OssIterableDataset streams objects from OSS sequentially, making it well-suited for training jobs where memory is limited or datasets are too large to load in full. Unlike map-style datasets, it does not support random access or parallel shuffling across workers.
Prerequisites
Before you begin, make sure you have:
OSS Connector for AI/ML installed. See Install OSS Connector for AI/ML.
OSS Connector for AI/ML configured. See Configure OSS Connector for AI/ML.
Choose a build method
OssIterableDataset provides three factory methods. Pick the one that matches your data layout:
| Method | Best for | When to use |
|---|---|---|
from_prefix | Objects under a common path prefix | Paths follow a uniform naming pattern |
from_objects | A known, scattered list of objects | Paths are explicit but spread across the bucket |
from_manifest_file | Very large datasets (tens of millions of objects) | Data indexing is enabled on the bucket and the dataset is loaded frequently; avoids repeated list API calls and reduces associated fees |
Build a dataset
Build a dataset using a URI prefix
Use from_prefix when all your training objects share a common path prefix in OSS.
from osstorchconnector import OssIterableDataset
ENDPOINT = "http://oss-cn-beijing-internal.aliyuncs.com"
CONFIG_PATH = "/etc/oss-connector/config.json"
CRED_PATH = "/root/.alibabacloud/credentials"
OSS_URI = "oss://ai-testset/EnglistImg/Img/BadImag/Bmp/Sample001/"
# Build the dataset from a URI prefix. All objects under the prefix are included.
iterable_dataset = OssIterableDataset.from_prefix(
OSS_URI,
endpoint=ENDPOINT,
cred_path=CRED_PATH,
config_path=CONFIG_PATH
)
# Iterate over the dataset. Each item is a DataObject with key, size, and read().
for item in iterable_dataset:
print(item.key) # object key (path within the bucket)
print(item.size) # object size in bytes
content = item.read()
print(len(content))Build a dataset from a list of URIs
Use from_objects when you have a specific list of object URIs, even if they are scattered across different paths.

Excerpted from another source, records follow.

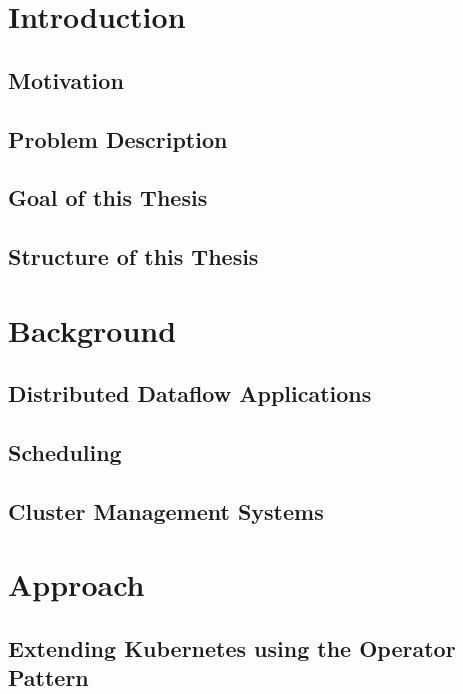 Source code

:  





\chapter{Introduction}
\section{Motivation}

\section{Problem Description}

\section{Goal of this Thesis}

\section{Structure of this Thesis}



\chapter{Background}
\section{Distributed Dataflow Applications}

\section{Scheduling}

\section{Cluster Management Systems}


\chapter{Approach}

\section{Extending Kubernetes using the Operator Pattern}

from osstorchconnector import OssIterableDataset
ENDPOINT = "http://oss-cn-beijing-internal.aliyuncs.com"
CONFIG_PATH = "/etc/oss-connector/config.json"
CRED_PATH = "/root/.alibabacloud/credentials"
# uris is a string iterator containing one or more OSS URIs.
uris = [
"oss://ai-testset/EnglistImg/Img/BadImag/Bmp/Sample001/img001-00001.png",
"oss://ai-testset/EnglistImg/Img/BadImag/Bmp/Sample001/img001-00002.png",
"oss://ai-testset/EnglistImg/Img/BadImag/Bmp/Sample001/img001-00003.png"
]
# Build the dataset from the URI list.
iterable_dataset = OssIterableDataset.from_objects(
uris,
endpoint=ENDPOINT,
cred_path=CRED_PATH,
config_path=CONFIG_PATH
)
# Iterate over the dataset. Each item is a DataObject with key, size, and read().
for item in iterable_dataset:
print(item.key)
print(item.size)
content = item.read()
print(len(content))Build a dataset from a manifest file
Use from_manifest_file for large datasets with data indexing enabled. This method reads the object list from a pre-built manifest file instead of calling list APIs at runtime, which reduces both latency and fees.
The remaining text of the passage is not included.